Professors Guttentag and Wachter are correct in the assessment that the housing market should be the primary concern. If so, a semblance of normalcy can be restored; then maybe confidence can also recover. I have seen this with my clients. At the present, most of my time is spent trying to save homes, not just houses-- but homes. The fear, anxiety, and recriminations created by a foreclosure destroy families. Working with mortgagees, and their appointed servicers empowered by PSAs has proven to be a challenge. There are no rules; the government has let the servicers determine what happens in our economic life. Ms. Bair's [Chair of the FDIC] proposal through the FDIC, flawed as it may be, at least gives a ray of hope and a view towards Main Street rather than Wall Street.

Mr. Smetters' sentiment is a valid position, but begs the question: We cannot fix the housing markets, determine the value of mortgage-backeds, and effectively put in place long-term solutions by taking a broad brush approach. The Federal Government, has to back-stop the losses; it has to allow the MBSs to be taken apart, if necessary, to modify loans through write-downs of principal, interest, or both. The regulators are in place. FDIC, OCC, and the Treasury just to start; and we could always resurrect the RTC (Resolution Trust Corporation). I make no claims of originality in my ideas, but I ran failed S&Ls in the mid-80s, for the State of Maryland and with FSLIC, where there were depositors who could not get their money for months, and where loans were just as volatile as the ones in the MBSs.

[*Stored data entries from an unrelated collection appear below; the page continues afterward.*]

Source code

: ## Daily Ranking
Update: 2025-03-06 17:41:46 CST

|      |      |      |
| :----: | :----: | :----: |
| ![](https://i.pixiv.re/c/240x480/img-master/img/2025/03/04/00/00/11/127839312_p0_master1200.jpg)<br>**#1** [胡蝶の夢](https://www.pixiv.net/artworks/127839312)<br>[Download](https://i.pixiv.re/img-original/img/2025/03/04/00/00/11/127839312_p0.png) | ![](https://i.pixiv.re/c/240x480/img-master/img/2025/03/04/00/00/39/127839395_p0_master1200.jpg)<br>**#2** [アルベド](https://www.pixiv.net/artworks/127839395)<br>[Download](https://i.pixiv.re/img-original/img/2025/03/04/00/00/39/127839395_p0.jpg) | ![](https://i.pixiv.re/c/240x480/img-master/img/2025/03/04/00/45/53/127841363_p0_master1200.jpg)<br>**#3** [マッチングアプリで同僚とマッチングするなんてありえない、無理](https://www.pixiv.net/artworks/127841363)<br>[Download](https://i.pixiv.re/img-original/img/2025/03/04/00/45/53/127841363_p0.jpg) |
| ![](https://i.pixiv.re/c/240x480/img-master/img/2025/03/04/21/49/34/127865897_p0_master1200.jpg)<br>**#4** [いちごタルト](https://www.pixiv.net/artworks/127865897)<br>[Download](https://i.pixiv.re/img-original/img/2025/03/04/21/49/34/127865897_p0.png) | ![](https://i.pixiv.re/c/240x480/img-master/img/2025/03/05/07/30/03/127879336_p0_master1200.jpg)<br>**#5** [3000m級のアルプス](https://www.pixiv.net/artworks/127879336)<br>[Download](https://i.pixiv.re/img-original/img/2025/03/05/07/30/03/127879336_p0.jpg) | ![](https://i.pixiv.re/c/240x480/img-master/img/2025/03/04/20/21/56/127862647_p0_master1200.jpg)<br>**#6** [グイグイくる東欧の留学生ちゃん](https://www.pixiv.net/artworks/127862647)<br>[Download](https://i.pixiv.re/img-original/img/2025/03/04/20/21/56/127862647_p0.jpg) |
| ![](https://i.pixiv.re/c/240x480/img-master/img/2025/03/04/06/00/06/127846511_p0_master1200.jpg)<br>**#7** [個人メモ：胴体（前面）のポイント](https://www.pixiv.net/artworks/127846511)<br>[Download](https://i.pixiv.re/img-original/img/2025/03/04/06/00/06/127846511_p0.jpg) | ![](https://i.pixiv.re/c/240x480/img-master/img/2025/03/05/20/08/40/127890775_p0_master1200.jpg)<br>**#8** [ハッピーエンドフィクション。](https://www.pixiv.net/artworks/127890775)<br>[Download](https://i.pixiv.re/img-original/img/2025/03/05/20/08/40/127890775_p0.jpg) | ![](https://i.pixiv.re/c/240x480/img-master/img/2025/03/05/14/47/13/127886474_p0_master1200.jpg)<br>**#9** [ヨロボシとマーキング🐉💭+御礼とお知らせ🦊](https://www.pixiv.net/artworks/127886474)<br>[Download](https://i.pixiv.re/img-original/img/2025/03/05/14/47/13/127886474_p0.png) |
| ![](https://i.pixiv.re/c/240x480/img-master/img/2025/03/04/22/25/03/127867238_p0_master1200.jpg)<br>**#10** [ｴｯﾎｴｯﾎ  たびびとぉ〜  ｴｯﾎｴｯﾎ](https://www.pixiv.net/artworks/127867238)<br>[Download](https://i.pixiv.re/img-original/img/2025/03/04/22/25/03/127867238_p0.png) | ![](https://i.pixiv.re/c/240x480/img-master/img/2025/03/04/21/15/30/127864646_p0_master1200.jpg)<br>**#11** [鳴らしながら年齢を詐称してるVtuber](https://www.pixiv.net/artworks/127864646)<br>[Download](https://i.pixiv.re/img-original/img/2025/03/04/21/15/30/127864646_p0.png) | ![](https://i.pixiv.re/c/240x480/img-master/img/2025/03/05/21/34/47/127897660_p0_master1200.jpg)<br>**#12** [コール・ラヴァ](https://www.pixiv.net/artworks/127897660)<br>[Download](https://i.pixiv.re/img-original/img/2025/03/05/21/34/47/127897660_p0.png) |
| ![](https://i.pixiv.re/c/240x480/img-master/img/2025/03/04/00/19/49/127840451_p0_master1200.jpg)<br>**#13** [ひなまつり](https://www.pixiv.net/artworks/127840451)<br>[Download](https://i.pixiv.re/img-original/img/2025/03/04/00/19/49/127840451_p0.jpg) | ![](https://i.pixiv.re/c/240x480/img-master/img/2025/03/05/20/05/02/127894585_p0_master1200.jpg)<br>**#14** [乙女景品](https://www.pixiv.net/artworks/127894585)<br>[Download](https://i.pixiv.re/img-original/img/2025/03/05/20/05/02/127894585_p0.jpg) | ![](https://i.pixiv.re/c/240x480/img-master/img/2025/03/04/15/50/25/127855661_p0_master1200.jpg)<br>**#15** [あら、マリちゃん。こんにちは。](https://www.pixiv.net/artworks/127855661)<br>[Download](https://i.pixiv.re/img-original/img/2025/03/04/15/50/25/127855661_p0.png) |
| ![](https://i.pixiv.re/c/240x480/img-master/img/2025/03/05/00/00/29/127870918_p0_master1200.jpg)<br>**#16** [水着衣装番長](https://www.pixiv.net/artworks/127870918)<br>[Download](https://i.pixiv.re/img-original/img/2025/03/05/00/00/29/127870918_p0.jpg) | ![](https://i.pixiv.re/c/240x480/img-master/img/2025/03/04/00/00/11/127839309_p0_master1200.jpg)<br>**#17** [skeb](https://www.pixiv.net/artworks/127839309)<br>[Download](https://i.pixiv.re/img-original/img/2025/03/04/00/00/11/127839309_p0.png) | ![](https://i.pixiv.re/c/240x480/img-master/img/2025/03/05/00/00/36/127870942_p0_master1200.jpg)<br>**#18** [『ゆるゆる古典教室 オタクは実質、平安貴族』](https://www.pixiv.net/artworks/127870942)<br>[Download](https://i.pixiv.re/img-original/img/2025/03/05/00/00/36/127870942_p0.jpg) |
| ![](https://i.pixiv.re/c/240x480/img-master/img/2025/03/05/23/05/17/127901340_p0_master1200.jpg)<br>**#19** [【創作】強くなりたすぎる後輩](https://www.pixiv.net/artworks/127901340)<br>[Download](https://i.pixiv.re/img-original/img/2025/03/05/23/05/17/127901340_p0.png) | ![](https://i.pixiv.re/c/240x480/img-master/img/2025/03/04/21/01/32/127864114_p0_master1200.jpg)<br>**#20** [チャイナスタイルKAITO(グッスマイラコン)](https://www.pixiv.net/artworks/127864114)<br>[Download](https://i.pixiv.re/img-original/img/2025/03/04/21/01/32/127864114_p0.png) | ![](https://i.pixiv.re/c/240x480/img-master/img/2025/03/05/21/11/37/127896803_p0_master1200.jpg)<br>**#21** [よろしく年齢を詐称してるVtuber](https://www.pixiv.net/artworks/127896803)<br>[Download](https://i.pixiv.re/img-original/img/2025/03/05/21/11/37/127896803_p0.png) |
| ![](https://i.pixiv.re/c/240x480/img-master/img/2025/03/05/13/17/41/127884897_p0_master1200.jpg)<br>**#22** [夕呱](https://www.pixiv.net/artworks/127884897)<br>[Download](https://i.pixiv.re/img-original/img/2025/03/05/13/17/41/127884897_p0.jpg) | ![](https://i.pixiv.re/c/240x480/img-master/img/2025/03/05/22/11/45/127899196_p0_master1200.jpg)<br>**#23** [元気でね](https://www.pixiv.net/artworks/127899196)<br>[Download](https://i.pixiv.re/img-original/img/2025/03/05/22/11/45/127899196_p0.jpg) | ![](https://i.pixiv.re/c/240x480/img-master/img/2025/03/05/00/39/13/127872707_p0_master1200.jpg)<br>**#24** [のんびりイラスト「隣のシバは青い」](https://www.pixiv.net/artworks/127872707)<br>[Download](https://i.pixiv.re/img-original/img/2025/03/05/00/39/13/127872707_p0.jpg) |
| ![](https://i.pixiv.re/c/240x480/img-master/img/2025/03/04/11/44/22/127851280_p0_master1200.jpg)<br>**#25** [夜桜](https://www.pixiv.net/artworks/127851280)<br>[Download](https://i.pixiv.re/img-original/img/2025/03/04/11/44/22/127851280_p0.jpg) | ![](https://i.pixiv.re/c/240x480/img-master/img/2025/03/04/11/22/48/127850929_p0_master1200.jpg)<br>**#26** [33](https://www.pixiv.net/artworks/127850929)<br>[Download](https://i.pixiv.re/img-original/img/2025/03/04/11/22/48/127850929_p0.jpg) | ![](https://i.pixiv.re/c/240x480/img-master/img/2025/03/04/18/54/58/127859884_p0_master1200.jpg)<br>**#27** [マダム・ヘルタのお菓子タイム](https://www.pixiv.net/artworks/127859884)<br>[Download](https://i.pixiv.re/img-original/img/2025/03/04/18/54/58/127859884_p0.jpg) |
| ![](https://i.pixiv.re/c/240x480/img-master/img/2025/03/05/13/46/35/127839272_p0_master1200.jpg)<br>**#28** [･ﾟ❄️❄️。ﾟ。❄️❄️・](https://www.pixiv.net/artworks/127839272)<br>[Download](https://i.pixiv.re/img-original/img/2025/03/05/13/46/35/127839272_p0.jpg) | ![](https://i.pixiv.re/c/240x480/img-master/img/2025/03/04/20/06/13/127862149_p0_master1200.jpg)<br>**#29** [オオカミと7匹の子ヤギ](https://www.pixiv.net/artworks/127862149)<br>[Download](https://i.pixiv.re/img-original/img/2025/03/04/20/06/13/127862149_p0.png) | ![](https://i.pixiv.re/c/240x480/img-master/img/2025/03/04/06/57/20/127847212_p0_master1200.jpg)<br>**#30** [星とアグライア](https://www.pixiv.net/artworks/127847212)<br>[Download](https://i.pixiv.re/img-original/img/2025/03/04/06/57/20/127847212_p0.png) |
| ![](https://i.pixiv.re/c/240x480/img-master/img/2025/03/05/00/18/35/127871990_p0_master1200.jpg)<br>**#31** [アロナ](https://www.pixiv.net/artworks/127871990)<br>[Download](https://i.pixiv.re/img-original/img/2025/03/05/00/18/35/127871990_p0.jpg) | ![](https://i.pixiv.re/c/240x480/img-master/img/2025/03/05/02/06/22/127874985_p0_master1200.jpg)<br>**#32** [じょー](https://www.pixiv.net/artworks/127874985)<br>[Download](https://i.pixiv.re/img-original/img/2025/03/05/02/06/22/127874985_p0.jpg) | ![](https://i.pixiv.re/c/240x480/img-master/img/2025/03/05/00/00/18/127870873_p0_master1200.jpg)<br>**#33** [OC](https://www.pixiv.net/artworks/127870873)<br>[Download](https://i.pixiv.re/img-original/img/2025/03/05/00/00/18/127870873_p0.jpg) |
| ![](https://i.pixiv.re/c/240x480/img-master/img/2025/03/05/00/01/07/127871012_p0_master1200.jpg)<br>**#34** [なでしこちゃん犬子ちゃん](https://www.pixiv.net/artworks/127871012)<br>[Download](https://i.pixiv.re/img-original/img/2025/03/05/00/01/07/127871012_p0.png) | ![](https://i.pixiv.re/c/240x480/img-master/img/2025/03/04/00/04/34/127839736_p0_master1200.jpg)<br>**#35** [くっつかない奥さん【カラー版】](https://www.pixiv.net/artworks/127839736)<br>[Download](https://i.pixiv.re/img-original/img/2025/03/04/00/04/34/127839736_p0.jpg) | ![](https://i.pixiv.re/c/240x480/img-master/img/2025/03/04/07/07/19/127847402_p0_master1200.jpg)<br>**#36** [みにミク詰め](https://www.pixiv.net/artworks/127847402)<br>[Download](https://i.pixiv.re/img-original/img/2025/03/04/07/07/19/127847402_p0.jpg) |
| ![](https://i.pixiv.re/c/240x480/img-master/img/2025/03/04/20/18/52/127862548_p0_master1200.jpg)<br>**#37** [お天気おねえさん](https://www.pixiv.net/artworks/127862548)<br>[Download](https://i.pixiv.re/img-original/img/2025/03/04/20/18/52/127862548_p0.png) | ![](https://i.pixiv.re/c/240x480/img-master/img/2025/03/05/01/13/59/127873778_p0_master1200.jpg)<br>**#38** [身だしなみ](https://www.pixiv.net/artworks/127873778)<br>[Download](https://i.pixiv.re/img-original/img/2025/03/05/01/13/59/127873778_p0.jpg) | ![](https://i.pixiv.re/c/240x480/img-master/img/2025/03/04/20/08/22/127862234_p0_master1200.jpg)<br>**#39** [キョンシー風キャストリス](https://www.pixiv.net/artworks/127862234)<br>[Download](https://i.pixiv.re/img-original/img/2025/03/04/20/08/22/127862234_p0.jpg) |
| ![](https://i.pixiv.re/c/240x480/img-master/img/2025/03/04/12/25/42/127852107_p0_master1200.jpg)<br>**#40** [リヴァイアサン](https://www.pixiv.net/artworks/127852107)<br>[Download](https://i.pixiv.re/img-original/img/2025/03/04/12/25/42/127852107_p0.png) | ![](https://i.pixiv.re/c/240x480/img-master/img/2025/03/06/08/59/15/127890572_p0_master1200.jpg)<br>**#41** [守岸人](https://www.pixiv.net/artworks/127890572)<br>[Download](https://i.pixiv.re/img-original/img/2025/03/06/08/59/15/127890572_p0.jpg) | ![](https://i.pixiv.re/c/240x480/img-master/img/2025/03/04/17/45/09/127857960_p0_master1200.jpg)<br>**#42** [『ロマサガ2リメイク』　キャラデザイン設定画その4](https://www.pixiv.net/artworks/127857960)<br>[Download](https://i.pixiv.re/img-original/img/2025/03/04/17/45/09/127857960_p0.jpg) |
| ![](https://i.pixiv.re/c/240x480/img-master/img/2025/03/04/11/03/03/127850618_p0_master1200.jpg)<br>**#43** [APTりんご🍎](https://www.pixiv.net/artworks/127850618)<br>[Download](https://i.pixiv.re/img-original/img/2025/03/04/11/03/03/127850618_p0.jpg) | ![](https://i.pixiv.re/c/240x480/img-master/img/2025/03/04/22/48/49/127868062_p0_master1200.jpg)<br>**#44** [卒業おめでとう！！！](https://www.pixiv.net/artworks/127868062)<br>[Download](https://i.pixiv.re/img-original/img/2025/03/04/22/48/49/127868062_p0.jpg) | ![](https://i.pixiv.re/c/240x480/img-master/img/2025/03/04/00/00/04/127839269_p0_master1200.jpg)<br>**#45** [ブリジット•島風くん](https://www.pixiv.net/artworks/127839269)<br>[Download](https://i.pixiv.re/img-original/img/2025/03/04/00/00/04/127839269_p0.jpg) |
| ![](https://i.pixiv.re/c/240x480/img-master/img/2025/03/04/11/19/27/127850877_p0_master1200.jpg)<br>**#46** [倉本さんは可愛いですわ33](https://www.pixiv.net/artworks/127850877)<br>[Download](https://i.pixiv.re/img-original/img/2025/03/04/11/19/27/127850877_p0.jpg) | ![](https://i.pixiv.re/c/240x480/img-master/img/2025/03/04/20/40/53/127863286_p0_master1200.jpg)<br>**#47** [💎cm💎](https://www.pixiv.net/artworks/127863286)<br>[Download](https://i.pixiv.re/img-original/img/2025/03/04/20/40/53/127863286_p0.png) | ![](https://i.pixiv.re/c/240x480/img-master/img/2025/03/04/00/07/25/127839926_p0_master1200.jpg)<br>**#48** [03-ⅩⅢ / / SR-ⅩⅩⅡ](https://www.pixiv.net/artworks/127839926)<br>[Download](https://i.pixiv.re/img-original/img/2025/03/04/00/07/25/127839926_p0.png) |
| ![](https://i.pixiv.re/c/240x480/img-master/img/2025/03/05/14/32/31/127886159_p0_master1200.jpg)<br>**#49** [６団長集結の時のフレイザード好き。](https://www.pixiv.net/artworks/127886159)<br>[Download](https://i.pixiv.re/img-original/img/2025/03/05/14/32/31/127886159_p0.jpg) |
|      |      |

There was no "one size fits all" solution then, and there is not one now.

Last, if we are concerned about cost, we have already given the markets many times more than it would take to shore-up the MBSs by underwriting a portion of the losses an investor might realize. As Bill Cosby, certainly not an economist, so aptly stated in a routine, "Noah, how long can you tread water?"(asked the Lord). We had better ask ourselves that before the flood of foreclosures drown us all in unquenchable debt. The fire would be easier to handle.